Thursday, May 20, 2010

Day 153, Walleye Tacos

Canadian caught walleye was on sale this week so I picked up a few packages. I used soft corn tortilla shells, but you could use hard ones if you prefer them.

1/2 cup sour cream
1/2 cup mayonnaise
1 fresh lime, juiced
1 jalapeno pepper, minced and seeded
1 tsp capers, minced
1/2 tsp dried oregano
1/2 tsp ground cumin
1 tsp cayenne

1 pound Walleye fillets, cut into 1 inch pieces
1 cup fish batter (Shore Lunch or equivalent)
1 egg, beaten
1 cup vegetable oil

1 (12 oz) package corn tortillas
1/2 medium head cabbage, finely shredded
1/2 cup Mexican cheese blend, shredded

Prepare sauce 2 hours or more ahead of time. In a medium bowl, mix together sour cream and mayonnaise. Gradually stir in fresh lime juice until mixture is slightly runny or as desired.
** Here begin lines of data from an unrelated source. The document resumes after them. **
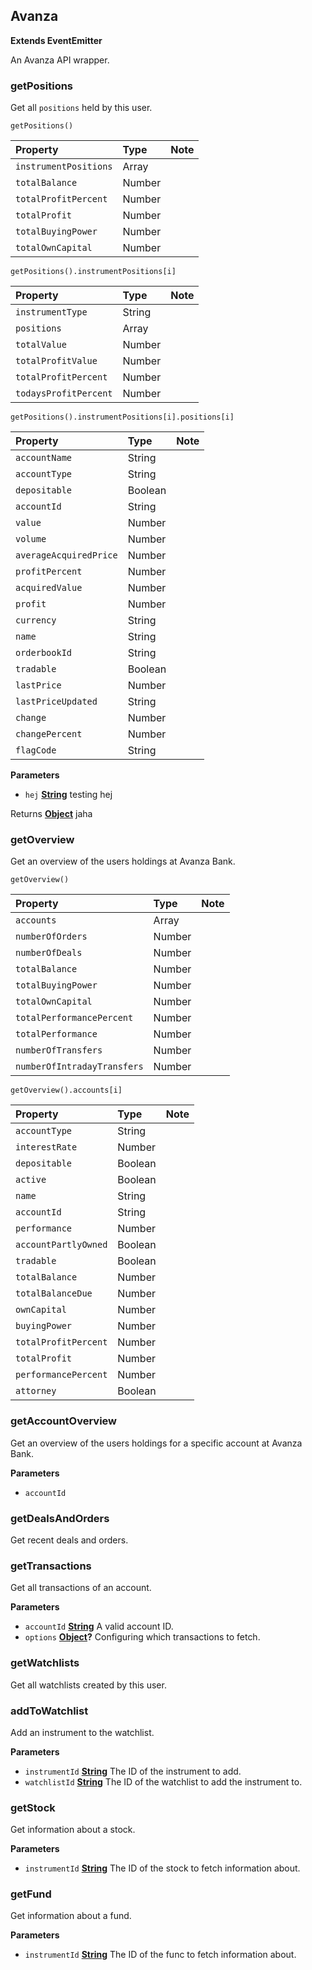 <!-- Generated by documentation.js. Update this documentation by updating the source code. -->

## Avanza

**Extends EventEmitter**

An Avanza API wrapper.

### getPositions

Get all `positions` held by this user.

`getPositions()`

| Property              | Type   | Note |
| :-------------------- | :----- | ---- |
| `instrumentPositions` | Array  |      |
| `totalBalance`        | Number |      |
| `totalProfitPercent`  | Number |      |
| `totalProfit`         | Number |      |
| `totalBuyingPower`    | Number |      |
| `totalOwnCapital`     | Number |      |

`getPositions().instrumentPositions[i]`

| Property              | Type   | Note |
| :-------------------- | :----- | ---- |
| `instrumentType`      | String |      |
| `positions`           | Array  |      |
| `totalValue`          | Number |      |
| `totalProfitValue`    | Number |      |
| `totalProfitPercent`  | Number |      |
| `todaysProfitPercent` | Number |      |

`getPositions().instrumentPositions[i].positions[i]`

| Property               | Type    | Note |
| :--------------------- | :------ | ---- |
| `accountName`          | String  |      |
| `accountType`          | String  |      |
| `depositable`          | Boolean |      |
| `accountId`            | String  |      |
| `value`                | Number  |      |
| `volume`               | Number  |      |
| `averageAcquiredPrice` | Number  |      |
| `profitPercent`        | Number  |      |
| `acquiredValue`        | Number  |      |
| `profit`               | Number  |      |
| `currency`             | String  |      |
| `name`                 | String  |      |
| `orderbookId`          | String  |      |
| `tradable`             | Boolean |      |
| `lastPrice`            | Number  |      |
| `lastPriceUpdated`     | String  |      |
| `change`               | Number  |      |
| `changePercent`        | Number  |      |
| `flagCode`             | String  |      |

**Parameters**

-   `hej` **[String](https://developer.mozilla.org/en-US/docs/Web/JavaScript/Reference/Global_Objects/String)** testing hej

Returns **[Object](https://developer.mozilla.org/en-US/docs/Web/JavaScript/Reference/Global_Objects/Object)** jaha

### getOverview

Get an overview of the users holdings at Avanza Bank.

`getOverview()`

| Property                    | Type   | Note |
| :-------------------------- | :----- | ---- |
| `accounts`                  | Array  |      |
| `numberOfOrders`            | Number |      |
| `numberOfDeals`             | Number |      |
| `totalBalance`              | Number |      |
| `totalBuyingPower`          | Number |      |
| `totalOwnCapital`           | Number |      |
| `totalPerformancePercent`   | Number |      |
| `totalPerformance`          | Number |      |
| `numberOfTransfers`         | Number |      |
| `numberOfIntradayTransfers` | Number |      |

`getOverview().accounts[i]`

| Property             | Type    | Note |
| :------------------- | :------ | ---- |
| `accountType`        | String  |      |
| `interestRate`       | Number  |      |
| `depositable`        | Boolean |      |
| `active`             | Boolean |      |
| `name`               | String  |      |
| `accountId`          | String  |      |
| `performance`        | Number  |      |
| `accountPartlyOwned` | Boolean |      |
| `tradable`           | Boolean |      |
| `totalBalance`       | Number  |      |
| `totalBalanceDue`    | Number  |      |
| `ownCapital`         | Number  |      |
| `buyingPower`        | Number  |      |
| `totalProfitPercent` | Number  |      |
| `totalProfit`        | Number  |      |
| `performancePercent` | Number  |      |
| `attorney`           | Boolean |      |

### getAccountOverview

Get an overview of the users holdings for a specific account at Avanza Bank.

**Parameters**

-   `accountId`  

### getDealsAndOrders

Get recent deals and orders.

### getTransactions

Get all transactions of an account.

**Parameters**

-   `accountId` **[String](https://developer.mozilla.org/en-US/docs/Web/JavaScript/Reference/Global_Objects/String)** A valid account ID.
-   `options` **[Object](https://developer.mozilla.org/en-US/docs/Web/JavaScript/Reference/Global_Objects/Object)?** Configuring which transactions to fetch.

### getWatchlists

Get all watchlists created by this user.

### addToWatchlist

Add an instrument to the watchlist.

**Parameters**

-   `instrumentId` **[String](https://developer.mozilla.org/en-US/docs/Web/JavaScript/Reference/Global_Objects/String)** The ID of the instrument to add.
-   `watchlistId` **[String](https://developer.mozilla.org/en-US/docs/Web/JavaScript/Reference/Global_Objects/String)** The ID of the watchlist to add the instrument to.

### getStock

Get information about a stock.

**Parameters**

-   `instrumentId` **[String](https://developer.mozilla.org/en-US/docs/Web/JavaScript/Reference/Global_Objects/String)** The ID of the stock to fetch information about.

### getFund

Get information about a fund.

**Parameters**

-   `instrumentId` **[String](https://developer.mozilla.org/en-US/docs/Web/JavaScript/Reference/Global_Objects/String)** The ID of the func to fetch information about.
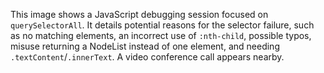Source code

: This image shows a JavaScript debugging session focused on `querySelectorAll`. It details potential reasons for the selector failure, such as no matching elements, an incorrect use of `:nth-child`, possible typos, misuse returning a NodeList instead of one element, and needing `.textContent`/`.innerText`. A video conference call appears nearby.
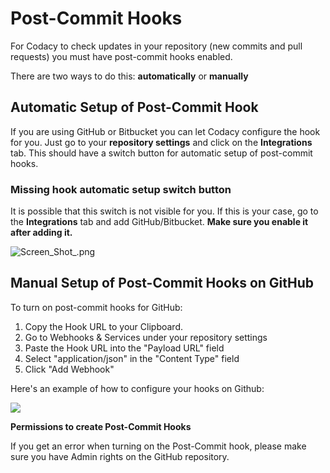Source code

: # Post-Commit Hooks

For Codacy to check updates in your repository (new commits and pull requests) you must have post-commit hooks enabled.

There are two ways to do this: **automatically** or **manually**

## Automatic Setup of Post-Commit Hook

If you are using GitHub or Bitbucket you can let Codacy configure the hook for you. Just go to your **repository settings** and click on the **Integrations** tab. This should have a switch button for automatic setup of post-commit hooks.

### Missing hook automatic setup switch button

It is possible that this switch is not visible for you.
If this is your case, go to the **Integrations** tab and add GitHub/Bitbucket. **Make sure you enable it after adding it.**

![Screen\_Shot\_.png](https://support.codacy.com/hc/article_attachments/115005410673/Screen_Shot_.png)

## Manual Setup of Post-Commit Hooks on GitHub

To turn on post-commit hooks for GitHub:

1.  Copy the Hook URL to your Clipboard.
2.  Go to Webhooks &amp; Services under your repository settings
3.  Paste the Hook URL into the "Payload URL" field
4.  Select "application/json" in the "Content Type" field
5.  Click "Add Webhook"

Here's an example of how to configure your hooks on Github:

![](https://support.codacy.com/hc/en-us/article_attachments/115000853845/YmJy6PV8ge_2.gif)

**Permissions to create Post-Commit Hooks**

If you get an error when turning on the Post-Commit hook, please make sure you have Admin rights on the GitHub repository.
Mix in jalapeno, capers, oregano, cumin and cayenne pepper. If desired, add additional lime juice or caper juice to thin out the sauce more. The longer the sauce sets, the stronger the flavors.
Heat oil in a large frying pan. Dip fish pieces into beaten egg; coat with fish batter. Fry over medium heat until crisp and golden brown, about 1-2 minutes per side. Drain on paper towels.
Heat the corn tortillas as directed on packaging. Top with fish, shredded cabbage, cheese and sauce.

Serves 8

I found the sauce to be a bit too spicy and would make it with 1/2 tsp cayenne pepper next time. When frying the fish, do not overcrowd, cook in batches if needed. It doesn't take much time to cook fish, only a couple of minutes from raw to crisp, keep an eye on them. The cabbage was pleasant on top of these tacos. It made them taste a little different than a beef taco, but remember these are fish tacos. I used a soft corn tortilla instead of the hard ones that are found everywhere. I found the soft ones in the Mexican food isle.

Flavor Rating: Great, a little spicy, but overall a pleasant flavor.

Ease of Preparation: Easy, just remember to make the sauce ahead of time, as early as the night before, if desired.